I already got that. It's already in the title of your post. You're just restating the title again.
But in the body of the text, you gave your reasoning and arguments attempting to explain why it was pointless. I'm pointing out that your reasoning (e.g. "different definitions") does not support your title. You need to construct a better set of arguments to convince people of your thesis.
> I've found that beginners don’t learn about this until it is far too late, and the teachers rarely emphasize it. Many of those who are learning programming through a school aren’t taught about the ethics of programming. They aren’t taught how to design library API’s, how to separate concerns, or how to write small cohesive modules.
I like to call this the 'fallacy of assumed competence'. We assume teachers are good at teaching, and teachers assume students are good at learning and understanding. As i've grown older i've come to believe that most teachers suck really hard at teaching, and that most students suck really hard at knowing how to ask the teacher what they need to know.

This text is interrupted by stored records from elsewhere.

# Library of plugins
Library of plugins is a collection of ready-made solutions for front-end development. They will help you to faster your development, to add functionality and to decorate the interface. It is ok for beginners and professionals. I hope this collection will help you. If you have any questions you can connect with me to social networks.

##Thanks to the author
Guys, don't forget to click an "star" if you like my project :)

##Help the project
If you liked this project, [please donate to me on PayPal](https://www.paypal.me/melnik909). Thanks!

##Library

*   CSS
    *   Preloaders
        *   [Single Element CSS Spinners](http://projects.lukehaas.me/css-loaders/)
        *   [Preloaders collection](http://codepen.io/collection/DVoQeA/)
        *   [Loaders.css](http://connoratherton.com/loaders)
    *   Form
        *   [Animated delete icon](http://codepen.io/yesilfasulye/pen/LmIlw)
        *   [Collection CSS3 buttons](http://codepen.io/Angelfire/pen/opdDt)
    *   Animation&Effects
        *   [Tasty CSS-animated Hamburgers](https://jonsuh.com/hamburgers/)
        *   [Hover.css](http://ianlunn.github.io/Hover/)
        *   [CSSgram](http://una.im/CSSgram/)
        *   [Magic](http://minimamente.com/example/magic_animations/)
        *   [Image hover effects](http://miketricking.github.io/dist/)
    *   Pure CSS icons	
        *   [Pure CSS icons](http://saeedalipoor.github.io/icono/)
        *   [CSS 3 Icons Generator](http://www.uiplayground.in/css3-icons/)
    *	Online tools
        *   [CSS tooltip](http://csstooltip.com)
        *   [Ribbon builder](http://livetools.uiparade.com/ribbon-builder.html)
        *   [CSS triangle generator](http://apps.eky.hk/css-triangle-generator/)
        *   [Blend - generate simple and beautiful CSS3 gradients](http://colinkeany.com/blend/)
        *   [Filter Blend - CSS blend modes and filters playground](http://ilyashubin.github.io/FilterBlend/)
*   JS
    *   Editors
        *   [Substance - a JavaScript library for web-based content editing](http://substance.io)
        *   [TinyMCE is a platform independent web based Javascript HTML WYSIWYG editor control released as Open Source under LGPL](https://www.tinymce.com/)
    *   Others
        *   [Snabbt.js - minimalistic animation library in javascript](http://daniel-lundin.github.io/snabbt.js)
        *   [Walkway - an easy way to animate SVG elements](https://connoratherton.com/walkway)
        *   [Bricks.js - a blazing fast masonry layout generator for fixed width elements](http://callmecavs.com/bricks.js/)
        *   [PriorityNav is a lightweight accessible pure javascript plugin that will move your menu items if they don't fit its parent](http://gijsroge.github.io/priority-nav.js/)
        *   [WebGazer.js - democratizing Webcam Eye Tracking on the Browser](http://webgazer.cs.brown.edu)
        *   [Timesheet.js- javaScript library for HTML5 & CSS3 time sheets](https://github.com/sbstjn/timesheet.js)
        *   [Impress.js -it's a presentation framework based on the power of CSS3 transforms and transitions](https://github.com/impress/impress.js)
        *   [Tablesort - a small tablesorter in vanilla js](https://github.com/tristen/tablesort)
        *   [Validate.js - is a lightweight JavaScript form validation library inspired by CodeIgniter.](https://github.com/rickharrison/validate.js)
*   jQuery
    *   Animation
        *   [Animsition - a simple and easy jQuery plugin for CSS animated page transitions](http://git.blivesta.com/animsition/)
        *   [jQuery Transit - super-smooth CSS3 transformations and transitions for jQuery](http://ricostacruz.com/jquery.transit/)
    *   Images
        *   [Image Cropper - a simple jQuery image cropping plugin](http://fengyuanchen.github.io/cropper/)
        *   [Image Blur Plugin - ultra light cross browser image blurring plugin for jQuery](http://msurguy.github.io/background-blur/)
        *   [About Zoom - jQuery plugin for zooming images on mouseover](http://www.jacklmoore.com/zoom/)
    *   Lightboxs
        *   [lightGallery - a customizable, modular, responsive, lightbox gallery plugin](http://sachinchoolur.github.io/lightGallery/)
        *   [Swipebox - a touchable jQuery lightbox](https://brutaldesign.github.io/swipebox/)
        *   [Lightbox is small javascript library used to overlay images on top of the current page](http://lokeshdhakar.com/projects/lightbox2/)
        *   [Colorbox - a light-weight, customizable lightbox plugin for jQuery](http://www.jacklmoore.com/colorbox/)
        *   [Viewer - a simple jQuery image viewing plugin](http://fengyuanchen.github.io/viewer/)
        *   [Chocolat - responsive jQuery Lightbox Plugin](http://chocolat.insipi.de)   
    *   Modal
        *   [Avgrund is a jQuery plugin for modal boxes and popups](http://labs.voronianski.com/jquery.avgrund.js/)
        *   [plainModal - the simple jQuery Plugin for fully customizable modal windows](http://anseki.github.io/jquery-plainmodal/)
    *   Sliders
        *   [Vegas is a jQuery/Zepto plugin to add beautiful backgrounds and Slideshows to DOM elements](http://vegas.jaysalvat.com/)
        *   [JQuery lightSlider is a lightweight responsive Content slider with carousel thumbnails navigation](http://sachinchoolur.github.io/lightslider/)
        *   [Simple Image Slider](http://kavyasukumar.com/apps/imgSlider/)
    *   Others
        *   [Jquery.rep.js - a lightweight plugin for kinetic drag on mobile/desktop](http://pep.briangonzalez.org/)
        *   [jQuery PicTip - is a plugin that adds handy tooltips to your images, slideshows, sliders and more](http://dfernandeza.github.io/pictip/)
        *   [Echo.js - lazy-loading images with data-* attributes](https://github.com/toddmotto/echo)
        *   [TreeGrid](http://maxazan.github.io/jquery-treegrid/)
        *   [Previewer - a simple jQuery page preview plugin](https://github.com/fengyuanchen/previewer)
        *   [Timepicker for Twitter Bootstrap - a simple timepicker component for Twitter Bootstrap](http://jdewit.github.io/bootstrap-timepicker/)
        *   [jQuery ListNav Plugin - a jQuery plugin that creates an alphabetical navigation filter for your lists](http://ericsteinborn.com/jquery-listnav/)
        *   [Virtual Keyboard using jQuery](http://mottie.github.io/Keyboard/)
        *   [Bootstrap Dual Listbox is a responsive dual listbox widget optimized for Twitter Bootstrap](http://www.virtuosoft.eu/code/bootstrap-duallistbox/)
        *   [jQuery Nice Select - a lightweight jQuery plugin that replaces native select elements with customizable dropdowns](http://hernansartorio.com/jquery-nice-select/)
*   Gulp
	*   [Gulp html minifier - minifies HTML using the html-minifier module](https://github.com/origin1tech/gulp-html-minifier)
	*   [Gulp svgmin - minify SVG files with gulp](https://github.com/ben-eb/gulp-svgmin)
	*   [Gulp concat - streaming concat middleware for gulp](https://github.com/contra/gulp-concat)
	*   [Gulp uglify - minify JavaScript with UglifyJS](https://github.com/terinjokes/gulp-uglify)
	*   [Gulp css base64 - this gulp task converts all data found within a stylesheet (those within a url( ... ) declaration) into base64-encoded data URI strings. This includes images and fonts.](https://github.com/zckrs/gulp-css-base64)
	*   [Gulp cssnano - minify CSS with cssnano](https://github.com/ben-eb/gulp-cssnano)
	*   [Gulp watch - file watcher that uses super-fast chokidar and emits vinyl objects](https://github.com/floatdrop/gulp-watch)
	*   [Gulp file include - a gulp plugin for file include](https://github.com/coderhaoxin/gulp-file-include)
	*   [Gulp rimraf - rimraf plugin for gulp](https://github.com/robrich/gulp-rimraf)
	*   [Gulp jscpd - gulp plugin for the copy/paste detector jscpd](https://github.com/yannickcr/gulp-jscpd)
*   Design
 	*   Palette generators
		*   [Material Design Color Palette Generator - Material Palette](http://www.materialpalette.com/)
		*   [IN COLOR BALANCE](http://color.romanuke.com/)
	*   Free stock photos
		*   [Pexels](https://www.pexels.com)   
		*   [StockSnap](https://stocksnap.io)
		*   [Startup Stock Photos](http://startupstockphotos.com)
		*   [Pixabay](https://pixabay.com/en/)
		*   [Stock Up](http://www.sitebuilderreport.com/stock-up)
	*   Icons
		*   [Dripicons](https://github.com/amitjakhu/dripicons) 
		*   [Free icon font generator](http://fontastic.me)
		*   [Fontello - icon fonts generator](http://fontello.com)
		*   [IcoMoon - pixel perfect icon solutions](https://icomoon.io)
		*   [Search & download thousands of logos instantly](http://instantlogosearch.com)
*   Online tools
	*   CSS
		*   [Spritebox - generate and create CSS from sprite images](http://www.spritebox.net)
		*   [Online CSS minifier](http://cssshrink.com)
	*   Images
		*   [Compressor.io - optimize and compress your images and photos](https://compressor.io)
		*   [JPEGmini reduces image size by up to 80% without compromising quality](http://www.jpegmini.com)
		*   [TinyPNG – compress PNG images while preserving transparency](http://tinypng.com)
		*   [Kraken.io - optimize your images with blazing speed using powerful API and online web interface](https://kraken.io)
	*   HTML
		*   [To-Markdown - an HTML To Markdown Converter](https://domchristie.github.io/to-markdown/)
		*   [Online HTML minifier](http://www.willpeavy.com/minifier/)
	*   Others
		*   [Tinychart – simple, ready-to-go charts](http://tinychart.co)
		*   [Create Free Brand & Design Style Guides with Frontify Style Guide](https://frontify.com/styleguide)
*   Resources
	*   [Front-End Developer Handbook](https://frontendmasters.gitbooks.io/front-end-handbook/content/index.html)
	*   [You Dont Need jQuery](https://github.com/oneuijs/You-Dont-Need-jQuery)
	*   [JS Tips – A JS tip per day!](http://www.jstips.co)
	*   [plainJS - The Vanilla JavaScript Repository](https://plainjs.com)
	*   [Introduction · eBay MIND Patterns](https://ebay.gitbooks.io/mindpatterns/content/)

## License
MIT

In terms of programmer methodologies: nobody in the real world cares all that much. Nobody quits their job because their bosses wouldn't enforce using their preferred methodology. If you're all tasked with developing some giant framework or application and you all have to work together, at some point you learn it's a lot less painful to put your ego aside and just get work done.
"To anyone who has moderate experience in software development, this might seem obvious or taken for granite"
ಠ_ಠ
Allow me to play doubles advocate here for a moment. For all intensive purposes I think you are wrong. In an age where false morals are a diamond dozen, true virtues are a blessing in the skies. We often put our false morality on a petal stool like a bunch of pre-Madonnas, but you all seem to be taking something very valuable for granite. So I ask of you to mustard up all the strength you can because it is a doggy dog world out there. Although there is some merit to what you are saying it seems like you have a huge ship on your shoulder. In your argument you seem to throw everything in but the kids Nsync, and even though you are having a feel day with this I am here to bring you back into reality. I have a sick sense when it comes to these types of things. It is almost spooky, because I cannot turn a blonde eye to these glaring flaws in your rhetoric. I have zero taller ants when it comes to people spouting out hate in the name of moral righteousness. You just need to remember what comes around is all around, and when supply and command fails you will be the first to go.
Make my words, when you get down to brass stacks it doesn't take rocket appliances to get two birds stoned at once. It's clear who makes the pants in this relationship, and sometimes you just have to swallow your prize and accept the facts. You might have to come to this conclusion through denial and error but I swear on my mother's mating name that when you put the petal to the medal you will pass with flying carpets like it’s a peach of cake.
Could you please "translate" few phrases for the sake of learning english? Namely, "having a feel day" and "pass with flying carpets".
"to have a field day" and "to pass with flying colors".
Well played. I was going to post one example that survived in my mind pretty far into adolescence but now I don't half to.
After trying to read this, I think I need to take things with a grain assault. It's a doggy dog world out there.
You just maid my day.
I got to admit, for a second I thought this was another meme that I did not know about. I need to trust in myself more.
That's when I stopped reading -_-
We wouldn't be getting better without having all these shity ideas.